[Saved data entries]
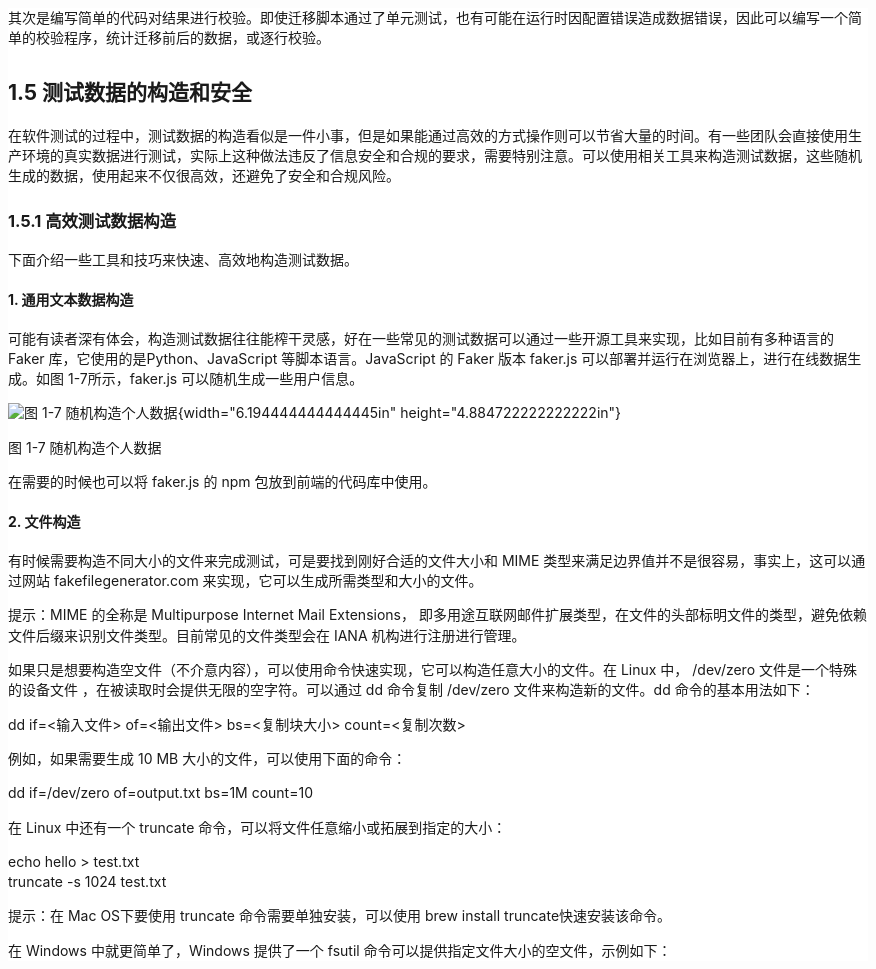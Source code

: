 其次是编写简单的代码对结果进行校验。即使迁移脚本通过了单元测试，也有可能在运行时因配置错误造成数据错误，因此可以编写一个简单的校验程序，统计迁移前后的数据，或逐行校验。

1.5 测试数据的构造和安全
------------------------

在软件测试的过程中，测试数据的构造看似是一件小事，但是如果能通过高效的方式操作则可以节省大量的时间。有一些团队会直接使用生产环境的真实数据进行测试，实际上这种做法违反了信息安全和合规的要求，需要特别注意。可以使用相关工具来构造测试数据，这些随机生成的数据，使用起来不仅很高效，还避免了安全和合规风险。

### 1.5.1 高效测试数据构造

下面介绍一些工具和技巧来快速、高效地构造测试数据。

#### 1. 通用文本数据构造

可能有读者深有体会，构造测试数据往往能榨干灵感，好在一些常见的测试数据可以通过一些开源工具来实现，比如目前有多种语言的
Faker 库，它使用的是Python、JavaScript 等脚本语言。JavaScript 的 Faker
版本 faker.js 可以部署并运行在浏览器上，进行在线数据生成。如图
1-7所示，faker.js 可以随机生成一些用户信息。

![图 1-7
随机构造个人数据](./images/chapter1/image8.png){width="6.194444444444445in"
height="4.884722222222222in"}

图 1-7 随机构造个人数据

在需要的时候也可以将 faker.js 的 npm 包放到前端的代码库中使用。

#### 2. 文件构造

有时候需要构造不同大小的文件来完成测试，可是要找到刚好合适的文件大小和
MIME 类型来满足边界值并不是很容易，事实上，这可以通过网站
fakefilegenerator.com 来实现，它可以生成所需类型和大小的文件。

提示：MIME 的全称是 Multipurpose Internet Mail Extensions，
即多用途互联网邮件扩展类型，在文件的头部标明文件的类型，避免依赖文件后缀来识别文件类型。目前常见的文件类型会在
IANA 机构进行注册进行管理。

如果只是想要构造空文件（不介意内容），可以使用命令快速实现，它可以构造任意大小的文件。在
Linux 中， /dev/zero 文件是一个特殊的设备文件
，在被读取时会提供无限的空字符。可以通过 dd 命令复制 /dev/zero
文件来构造新的文件。dd 命令的基本用法如下：

dd if=\<输入文件\> of=\<输出文件\> bs=\<复制块大小\> count=\<复制次数\>

例如，如果需要生成 10 MB 大小的文件，可以使用下面的命令：

dd if=/dev/zero of=output.txt bs=1M count=10

在 Linux 中还有一个 truncate
命令，可以将文件任意缩小或拓展到指定的大小：

echo hello \> test.txt\
truncate -s 1024 test.txt

提示：在 Mac OS下要使用 truncate 命令需要单独安装，可以使用 brew install
truncate快速安装该命令。

在 Windows 中就更简单了，Windows 提供了一个 fsutil
命令可以提供指定文件大小的空文件，示例如下：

● ASSIGNMENT:
Please return, exactly as written, the line containing "truncate快速安装该命令。" and every line after it through the end of the records above, and nothing else.

● TASK ANSWER:
truncate快速安装该命令。

在 Windows 中就更简单了，Windows 提供了一个 fsutil
命令可以提供指定文件大小的空文件，示例如下：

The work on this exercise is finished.